Ya sé que estoy pianta’o…

Nuestro compañero Moshe Rozén recuerda sus vivencias en aquel febril regreso de la democracia argentina en 1973, hace 50 años, cargado de esperanzas de que finalmente había caído “La última de las dictaduras”. El Padre Mugica había venido a Tzavta a compartir ese fervor militante por la justicia social. Un año después, lo asesinaba la Triple A. Lo que devino unos años después, lo sabemos…
Por Moshé Rozén. Kibutz Nir Itzjak, Israel.

Aquella mañana, la del domingo 11 de marzo de 1973, el día de las elecciones presidenciales, llegó acompañada de muchas ilusiones: la fantasía inicial era creer que, si llegabas temprano a tu lugar de votación, no habría mucho tiempo de espera. Pero, todavía antes de la apertura de urnas, la calle ya estaba colmada de gente.

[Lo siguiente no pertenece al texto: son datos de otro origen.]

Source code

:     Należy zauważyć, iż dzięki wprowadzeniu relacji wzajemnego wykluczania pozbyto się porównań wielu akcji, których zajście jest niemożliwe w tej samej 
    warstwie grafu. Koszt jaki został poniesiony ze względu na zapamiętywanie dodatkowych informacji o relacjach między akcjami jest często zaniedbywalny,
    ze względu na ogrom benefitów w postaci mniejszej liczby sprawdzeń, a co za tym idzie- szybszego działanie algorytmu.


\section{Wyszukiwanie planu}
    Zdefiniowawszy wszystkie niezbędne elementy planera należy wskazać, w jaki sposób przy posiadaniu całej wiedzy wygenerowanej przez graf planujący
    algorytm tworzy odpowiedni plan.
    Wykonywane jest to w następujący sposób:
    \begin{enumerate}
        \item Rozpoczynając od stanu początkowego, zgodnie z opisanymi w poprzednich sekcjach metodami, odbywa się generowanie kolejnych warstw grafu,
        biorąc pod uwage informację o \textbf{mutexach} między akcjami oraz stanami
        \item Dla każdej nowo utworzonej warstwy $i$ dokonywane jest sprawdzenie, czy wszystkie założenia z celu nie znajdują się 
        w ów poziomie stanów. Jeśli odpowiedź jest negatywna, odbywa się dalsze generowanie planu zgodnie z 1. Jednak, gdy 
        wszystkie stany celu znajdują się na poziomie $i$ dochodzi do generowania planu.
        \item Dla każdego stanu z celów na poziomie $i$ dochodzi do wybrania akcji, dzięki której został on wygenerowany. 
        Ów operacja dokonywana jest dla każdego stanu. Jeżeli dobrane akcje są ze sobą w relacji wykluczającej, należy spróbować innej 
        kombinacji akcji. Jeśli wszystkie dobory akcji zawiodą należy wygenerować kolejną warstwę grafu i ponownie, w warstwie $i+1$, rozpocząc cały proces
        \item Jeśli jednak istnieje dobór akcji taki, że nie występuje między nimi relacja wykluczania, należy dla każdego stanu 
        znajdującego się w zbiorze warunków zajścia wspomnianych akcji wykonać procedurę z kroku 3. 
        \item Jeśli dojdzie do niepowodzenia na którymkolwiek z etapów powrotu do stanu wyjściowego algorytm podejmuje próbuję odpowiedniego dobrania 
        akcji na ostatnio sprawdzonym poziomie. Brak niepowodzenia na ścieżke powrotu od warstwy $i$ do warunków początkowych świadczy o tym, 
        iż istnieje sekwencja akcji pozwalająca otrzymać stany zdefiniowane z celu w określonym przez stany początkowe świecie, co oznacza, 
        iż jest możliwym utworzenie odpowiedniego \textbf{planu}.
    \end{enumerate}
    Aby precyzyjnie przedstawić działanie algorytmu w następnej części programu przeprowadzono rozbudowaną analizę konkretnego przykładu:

Es que aquella jornada representaba la quimera deseada por millones de ciudadanos. Para los más jóvenes, se trataba de la primera experiencia electoral. Para los mayores significaba el emocionado regreso al ejercicio democrático, clausurado en junio de 1966 por la dictadura de General Juan Carlos Onganía.

Era, también, el añorado fin de 18 años de proscripciones y censuras.

Alguién de la fila prendió una “Spika”. La “Balada para un Loco” de Piazzolla y Ferrer inundó la calle. El hombre que, termo y mate en mano, aguardaba atras mío comentó: estamos todos locos, lo que se dice bien piantados de alegría. Imaginate, aquí se termina la última de las dictaduras.

La última de las dictaduras: ese fue el clamor que, el 25 de mayo, inundó la Plaza de Mayo. “Se van, se van y nunca volverán” era el canto, como plegaria que se extendía a lo largo de la avenida, desde la Plaza de los Dos Congresos hasta la Casa Rosada.

Unos días antes, en Tzavta de la calle Junín, el Padre Carlos Mugica nos había leido su plegaria, su clamor personal: “Señor, yo puedo hacer huelga de hambre y ellos, mis hermanos de la villa, ellos no, porque nadie hace huelga con su hambre”.

Aviso en Nueva Sion de la visita de Mujica a Tzavta

Un año después, en mayo de 1974, Mugica, luego de oficiar misa, caía ametrallado por la Triple A. Y apenas transcurridos tres años de los comicios de marzo del setenta y tres, la democracia caía, pisoteada por las botas del Proceso.

 “A mí se me hace cuento que empezó Buenos Aires”, decía Borges, “la juzgo tan eterna como el agua y el aire”.

Idéntico ensueño tuvimos -tenemos- en relación a la eternidad de la democracia, de los derechos humanos, de las libertades civiles.

Imagino que, hace exactamente noventa años, en marzo de 1933, muchos alemanes no creyeron – o no quisieron creer- que el quiebre de la República del Weimar significaría la carta de fallecimiento del sistema democrático.

Pienso en mis compañeros de fila en aquella espera al momento del voto del 11 de marzo de 1973: “La mágica locura total de revivir” desde la Spika.

Pienso en los jóvenes que marcharon por Avenida de Mayo, el 25 de mayo de 1973, cantando a la naciente democracia.

Pasaron cincuenta años. Todo parecido con hechos actuales en otros lugares del planeta es mera coincidencia.